MUNDO DA BOLA
Voltando à rotina
Terminada a Copa do Mundo, a coluna Mundo da Bola volta a ser publicada às quinta-feiras trazendo informações de jogadores brasileiros, principalmente paranaenses, que se destacam no futebol internacional. Não faltarão também notícias importantes de personalidades e clubes de outros países.
Mudando de time
O atacante paranaense Ilan, ex-Paraná Clube e Atlético-PR, continuará atuando no futebol francês, porém em um novo clube. Ele foi anunciado como reforço do Saint-Etienne, depois de assinar contrato por quatro anos. Ilan tem 25 anos e estava há duas temporadas no Sochaux, onde marcou 22 gols em 54 jogos disputados.

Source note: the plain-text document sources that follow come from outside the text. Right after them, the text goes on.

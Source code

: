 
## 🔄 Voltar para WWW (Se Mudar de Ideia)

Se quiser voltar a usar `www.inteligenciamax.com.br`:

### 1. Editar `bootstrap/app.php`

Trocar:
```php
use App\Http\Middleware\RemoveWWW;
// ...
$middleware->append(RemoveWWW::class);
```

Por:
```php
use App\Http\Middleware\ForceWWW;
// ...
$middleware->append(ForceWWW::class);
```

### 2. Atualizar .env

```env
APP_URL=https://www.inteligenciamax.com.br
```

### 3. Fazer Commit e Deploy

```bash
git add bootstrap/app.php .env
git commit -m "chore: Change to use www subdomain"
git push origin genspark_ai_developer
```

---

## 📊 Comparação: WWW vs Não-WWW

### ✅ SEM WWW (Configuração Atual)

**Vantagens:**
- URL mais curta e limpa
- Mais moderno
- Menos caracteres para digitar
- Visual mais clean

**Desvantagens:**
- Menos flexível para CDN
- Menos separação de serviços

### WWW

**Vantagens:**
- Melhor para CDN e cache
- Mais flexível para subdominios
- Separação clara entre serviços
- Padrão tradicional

Na Copa da Uefa, que disputou na temporada 2004/05, marcou quatro gols em seis partidas. O Saint-Etienne foi o 13º colocado na última temporada francesa.
Ao menos humildade
Ronaldinho Gaúcho ainda não conseguiu repetir na seleção seu desempenho no Barcelona e em outros clubes que já defendeu. Sua participação na Copa de 2006 foi lamentável. Porém, ao menos, ele teve humildade em reconhecer que ficou devendo aos torcedores. Ao contrário de jogadores experientes, como Cafu, Ronaldo e Roberto Carlos, o meia do Barcelona pediu desculpas aos brasileiros e prometeu se esforçar para melhorar nas próximas competições. A seleção brasileira precisa de jogadores que tenham amor pela pátria e não fiquem somente pensando em recordes individuais.
Não se pode errar
A CBF deve anunciar nos próximos dias o nome do novo técnico da seleção brasileira. Depois da decepção na Alemanha, a direção da entidade não tem o direito de errar na escolha. Eu gostaria que Felipão fosse o técnico, mas acho difícil ele voltar nesse momento. Quanto a Luxemburgo, o presidente da CBF, Ricardo Teixeira, é favorável a seu nome, mas existem diretores influentes da entidade que não gostam do técnico do Santos. Sendo assim, existem grandes chances de Paulo Autuori ser o escolhido. Experiência, o ex-técnico do São Paulo tem. Falta saber se Autuori conseguiria trabalhar com tantas estrelas. Só espero que a escolha fique entre esses três nomes e não inventem manter a atual comissão técnica.
Escolha certa
Os técnicos da Itália, Marcello Lippi, e da Alemanha, Jurgen Klinsmann, fizeram muito bem em deixar o comando de suas respectivas seleções ao término da Copa do Mundo. Depois de conquistar o título mundial, Lippi seria muito cobrado e teria a obrigação de vencer todos os compromissos à frente da seleção italiana. Já Klinsmann, que levou os alemães ao delírio com o terceiro lugar e um futebol vistoso no Mundial, quer apenas descansar e não quer saber das cobranças da imprensa e de torcedores alemães. Eles sabem que no futebol o que importa é o presente. De nada adiantaria o desempenho na Copa, se no futuro próximo suas seleções começassem a perder.